I know exactly how much information needs to be saved,
and how much costs the n-fold indirect addressing
(file handle/pointer table/file structure/buffer/etc)
used so that only "head pointers" to that information need to be saved
at thread switches, which means pointer restore at every access
instead of restore/save at switches only,
which means centralization of accesses for all such resources, etc.
That's paying the cost of parallel synchronization on sequential systems.

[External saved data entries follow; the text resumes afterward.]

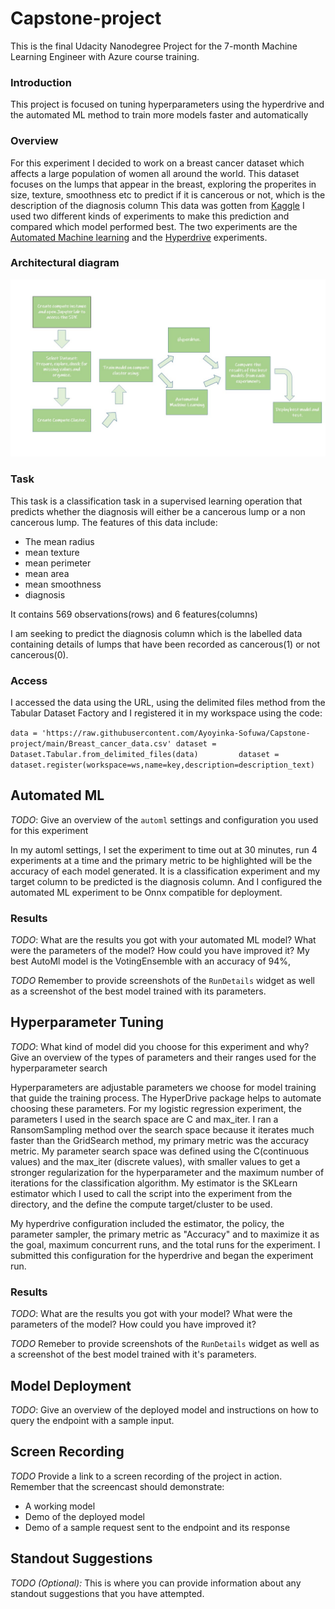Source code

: # Capstone-project
This is the final Udacity Nanodegree Project for the 7-month Machine Learning Engineer with Azure course training.

### Introduction
This project is focused on tuning hyperparameters using the hyperdrive and the automated ML method to train more models faster and automatically 
### Overview
For this experiment I decided to work on a breast cancer dataset which affects a large population of women all around the world. This dataset focuses on the lumps that appear in the breast, exploring the properites in size, texture, smoothness etc to predict if it is cancerous or not, which is the description of the diagnosis column
This data was gotten from [Kaggle](https://www.kaggle.com/merishnasuwal/breast-cancer-prediction-dataset)
I used two different kinds of experiments to make this prediction and compared which model performed best.
The two experiments are the [Automated Machine learning](https://docs.microsoft.com/en-us/azure/machine-learning/tutorial-first-experiment-automated-ml) and the [Hyperdrive](https://docs.microsoft.com/en-us/python/api/azureml-train-core/azureml.train.hyperdrive?view=azure-ml-py) experiments.


### Architectural diagram
<p align="center">
  <img src="https://github.com/Ayoyinka-Sofuwa/Azure-ML-Nanodegree--Capstone-project/blob/main/architectural%20diagram.jpg">
</p>


### Task
This task is a classification task in a supervised learning operation that predicts whether the diagnosis will either be a cancerous lump or a non cancerous lump.
The features of this data include: 

* The mean radius
* mean texture
* mean perimeter
* mean area
* mean smoothness
* diagnosis

It contains 569 observations(rows) and 6 features(columns)

I am seeking to predict the diagnosis column which is the labelled data containing details of lumps that have been recorded as cancerous(1) or not cancerous(0).

### Access
I accessed the data using the URL, using the delimited files method from the Tabular Dataset Factory and I registered it in my workspace using the code:

`data = 'https://raw.githubusercontent.com/Ayoyinka-Sofuwa/Capstone-project/main/Breast_cancer_data.csv'
dataset = Dataset.Tabular.from_delimited_files(data)        
dataset = dataset.register(workspace=ws,name=key,description=description_text)`


## Automated ML
*TODO*: Give an overview of the `automl` settings and configuration you used for this experiment

In my automl settings, I set the experiment to time out at 30 minutes, run 4 experiments at a time and the primary metric to be highlighted will be the accuracy of each model generated.
It is a classification experiment and my target column to be predicted is the diagnosis column. And I configured the automated ML experiment to be Onnx compatible for deployment.

### Results
*TODO*: What are the results you got with your automated ML model? What were the parameters of the model? How could you have improved it?
My best AutoMl model is the VotingEnsemble with an accuracy of 94%, 

*TODO* Remember to provide screenshots of the `RunDetails` widget as well as a screenshot of the best model trained with its parameters.

## Hyperparameter Tuning
*TODO*: What kind of model did you choose for this experiment and why? Give an overview of the types of parameters and their ranges used for the hyperparameter search

Hyperparameters are adjustable parameters we choose for model training that guide the training process. The HyperDrive package helps to automate choosing these parameters.
For my logistic regression experiment, the parameters I used in the search space are C and max_iter. I ran a RansomSampling method over the search space because it iterates much faster than the GridSearch method, my primary metric was the accuracy metric.
My parameter search space was defined using the C(continuous values) and the max_iter (discrete values), with smaller values to get a stronger regularization for the hyperparameter and the maximum number of iterations for the classification algorithm. My estimator is the SKLearn estimator which I used to call the script into the experiment from the directory, and the define the compute target/cluster to be used. 

My hyperdrive configuration included the estimator, the policy, the parameter sampler, the primary metric as "Accuracy" and to maximize it as the goal, maximum concurrent runs, and the total runs for the experiment. I submitted this configuration for the hyperdrive and began the experiment run.


### Results
*TODO*: What are the results you got with your model? What were the parameters of the model? How could you have improved it?

*TODO* Remeber to provide screenshots of the `RunDetails` widget as well as a screenshot of the best model trained with it's parameters.

## Model Deployment
*TODO*: Give an overview of the deployed model and instructions on how to query the endpoint with a sample input.

## Screen Recording
*TODO* Provide a link to a screen recording of the project in action. Remember that the screencast should demonstrate:
- A working model
- Demo of the deployed  model
- Demo of a sample request sent to the endpoint and its response

## Standout Suggestions
*TODO (Optional):* This is where you can provide information about any standout suggestions that you have attempted.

>>>   If I'm wrong, please tell me how it DOES work.
>> It works because when a GC is needed, I know that all threads
>> are in a satisfactory state. No temporary calculation is done
>> that will break its assumptions (e.g. registers with non-compliant
>> values, uninitialized data on heap, etc).
>   See above.
Yes, see above.

>>>   Where's the problem?
>>>   Or if I'm wrong, please tell me how it DOESN'T work (or what I'm missing).
>> It doesn't work, because threads were preempted in a "dirty" state,
>> where they could not comply with the inter-thread GC requirements.
>> A pointer was used in %eax, which the GC does not recognize,
>> while a value was used in %ebx, during an intermediate calculation,
>> that the GC will think is a pointer. The shared heap will contain
>> uninitialized pointers, which will make the GC go to hell,
>> and Curly and Moe might be in a race for heap space.
>> Too bad.
>>    Of course, I could have semaphores for the GC, and require that
>> every thread will eventually get the GC semaphore,
>> so I can synchronize them all and the GC can begin.
>> Hey! That's precisely what is called "cooperative multithreading". Wow!
>   But you still WANT the ability for higher priority threads to PREEMPT
> lower priority threads.  And I proved that one can do cooperative in a
> preemptive system.  
>   So it's best for you to do a preemptive system, because you'll end up
> doing that anyway.

>>>> Real-Time and cooperative are NOT contradictory.
>>>   And I claim they are.
>> We'll see.
>> Feel free to propose *and implement* a concurrent design for Tunes,
>> and/or develop another project. But then, you should rather take a look
>> at VSTa, QNX, and L4.
>   I've taken a look at QNX (used it at a company I did some work for) and I
> really liked it (microkernel message based, and one of the fastest OSes I've
> used.  And guess what?  It's preemptive, and even running X, was faster than
> MS-Windows).
Then what? Does QNX provide GC, orthogonal persistence,
fine-grained migration, protection through scoping and typing?
Again, if you want a free QNX-like OS, get VSTa, the HURD, not Tunes.
Eumel, L3, L4 are also a free uK msg based system that do persistence.
You might like them.
If you don't like the way Tunes is designed,
find a project that suits you better,
and everyone will be much happier.

>   I've also done work under cooperative environments, and the amount of
> overhead I had as a programmer apalled me, and under one system, the amount
> of hacking required to get decent performance (actually, it was impressive)
> lead to spagetti code the likes I haven't seen since BASIC (and this wasn't
> coded in BASIC), only it was worse, poorly understood, hard to change, and
> with NO documentation other than what (sparse) comments existed in the code.
Those environments required the programmer to cooperate without
providing compilers generating cooperating code.
Exactly why no C-based OS can do secure persistent GC.
Because the cooperative environments you used were poor
doesn't mean they must be.

>   Granted, you state that I'll be hidden from such details by the compiler,
> but the performance goes to hell,
Why should it go to hell ???
Compiler technology is well understood, and compiler-generated code
easily competes with hand-generated code without the same debugging problems.
Surely it is allowed to fine-tune critical sections into assembly, too.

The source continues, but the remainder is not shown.